Dating back over six decades, the photos were taken on cumbersome plate cameras, using a negative measuring 5x4 inches and then printed directly on to photographic paper.

As was the norm in newspaper offices at the time, the information on the reverse of the prints is minimal, usually a one-line hand written scrawl.

The oldest image was taken in October 1941, on the occasion of the Queen Mother visiting the Tithe Barn in Wokingham, with staff and a rather bemused dog (far right), wondering what all the fuss was about.

In 1992, the 19th century barn was refused listed building status and had become derelict, since the former prestigious hotel was closed, subsequently falling victim to squatters and vandals.

A parade at the Royal Military Academy, Sandhurst, in July 1949, shows Princess Elizabeth inspecting cadets on the parade ground, it is incredible to think that Queen Elizabeth II would perform this duty off and on for the next 70 years.

The next photos are of HRH Princess Margaret, the oldest being her visit to “Sunday Morning Services” at Binfield Church in July 1952, although no other information is written on the reverse of the picture.

The same lack of detail befalls a nice snap of her leaving (down a red carpet) a rather grand building in Wokingham, this was one year later in November 1953, and here at Bygones we think it may be Cantley Park.
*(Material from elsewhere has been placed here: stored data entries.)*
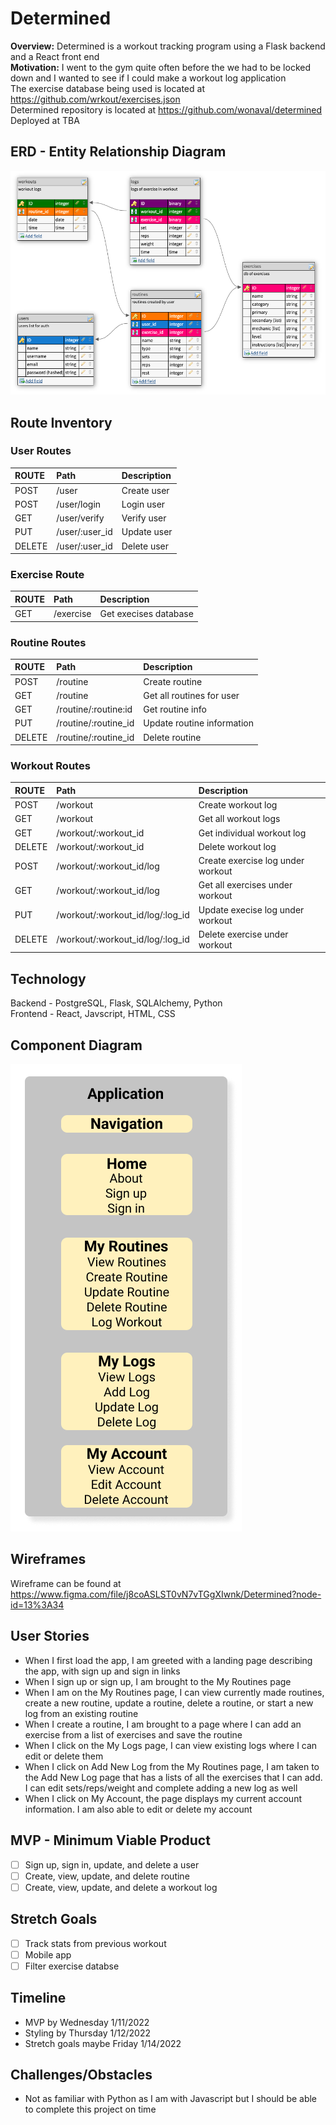 # **Determined**

**Overview:** Determined is a workout tracking program using a Flask backend and a React front end </br>
**Motivation:** I went to the gym quite often before the we had to be locked down and I wanted to see if I could make a workout log application </br>
The exercise database being used is located at https://github.com/wrkout/exercises.json </br>
Determined repository is located at https://github.com/wonaval/determined </br>
Deployed at TBA

## ERD - Entity Relationship Diagram

![ERD Diagram](/assets/erd.png)

## Route Inventory

### User Routes

| ROUTE  | Path           | Description |
| :----- | :------------- | :---------- |
| POST   | /user          | Create user |
| POST   | /user/login    | Login user  |
| GET    | /user/verify   | Verify user |
| PUT    | /user/:user_id | Update user |
| DELETE | /user/:user_id | Delete user |

### Exercise Route

| ROUTE | Path      | Description           |
| :---- | :-------- | :-------------------- |
| GET   | /exercise | Get execises database |

### Routine Routes

| ROUTE  | Path                 | Description                |
| :----- | :------------------- | :------------------------- |
| POST   | /routine             | Create routine             |
| GET    | /routine             | Get all routines for user  |
| GET    | /routine/:routine:id | Get routine info           |
| PUT    | /routine/:routine_id | Update routine information |
| DELETE | /routine/:routine_id | Delete routine             |

### Workout Routes

| ROUTE  | Path                             | Description                       |
| :----- | :------------------------------- | :-------------------------------- |
| POST   | /workout                         | Create workout log                |
| GET    | /workout                         | Get all workout logs              |
| GET    | /workout/:workout_id             | Get individual workout log        |
| DELETE | /workout/:workout_id             | Delete workout log                |
| POST   | /workout/:workout_id/log         | Create exercise log under workout |
| GET    | /workout/:workout_id/log         | Get all exercises under workout   |
| PUT    | /workout/:workout_id/log/:log_id | Update execise log under workout  |
| DELETE | /workout/:workout_id/log/:log_id | Delete exercise under workout     |

## Technology

Backend - PostgreSQL, Flask, SQLAlchemy, Python </br>
Frontend - React, Javscript, HTML, CSS

## Component Diagram

![Component Diagram](/assets/comp.png)

## Wireframes

Wireframe can be found at https://www.figma.com/file/j8coASLST0vN7vTGgXIwnk/Determined?node-id=13%3A34

## User Stories

- When I first load the app, I am greeted with a landing page describing the app, with sign up and sign in links
- When I sign up or sign up, I am brought to the My Routines page
- When I am on the My Routines page, I can view currently made routines, create a new routine, update a routine, delete a routine, or start a new log from an existing routine
- When I create a routine, I am brought to a page where I can add an exercise from a list of exercises and save the routine
- When I click on the My Logs page, I can view existing logs where I can edit or delete them
- When I click on Add New Log from the My Routines page, I am taken to the Add New Log page that has a lists of all the exercises that I can add. I can edit sets/reps/weight and complete adding a new log as well
- When I click on My Account, the page displays my current account information. I am also able to edit or delete my account

## MVP - Minimum Viable Product

- [ ] Sign up, sign in, update, and delete a user
- [ ] Create, view, update, and delete routine
- [ ] Create, view, update, and delete a workout log

## Stretch Goals

- [ ] Track stats from previous workout
- [ ] Mobile app
- [ ] Filter exercise databse

## Timeline

- MVP by Wednesday 1/11/2022
- Styling by Thursday 1/12/2022
- Stretch goals maybe Friday 1/14/2022

## Challenges/Obstacles

- Not as familiar with Python as I am with Javascript but I should be able to complete this project on time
The group of smiling young girls waving her off, give us a clue that it may have been something to do with the Girl Guides, as she was to become President of the Association in 1965.

The last two Royal snaps are of the Duke of Edinburgh visiting Bracknell in May 1955, the first shows him passing crowds of residents, smiling as he passes, whilst they wave their Union Flags.

On closer inspection, it is nice to see a ‘walkabout’ photo without any metal barriers, plus a couple of relaxed looking policemen in attendance keeping the crowds back, resplendent in their white gloves.

Our last picture appears to be at the Jealott’s Hill agricultural research laboratories in Warfield, which was opened in 1929 as the offices and library of Imperial Chemical Industries (ICI).

The research and study of grassland at the site would seem to be the subject of the talk being given to the Duke by a member of staff.

This is in front of some rather odd looking cylindrical shaped vessels with different types of grasses growing out of the top, adjacent to a large greenhouse.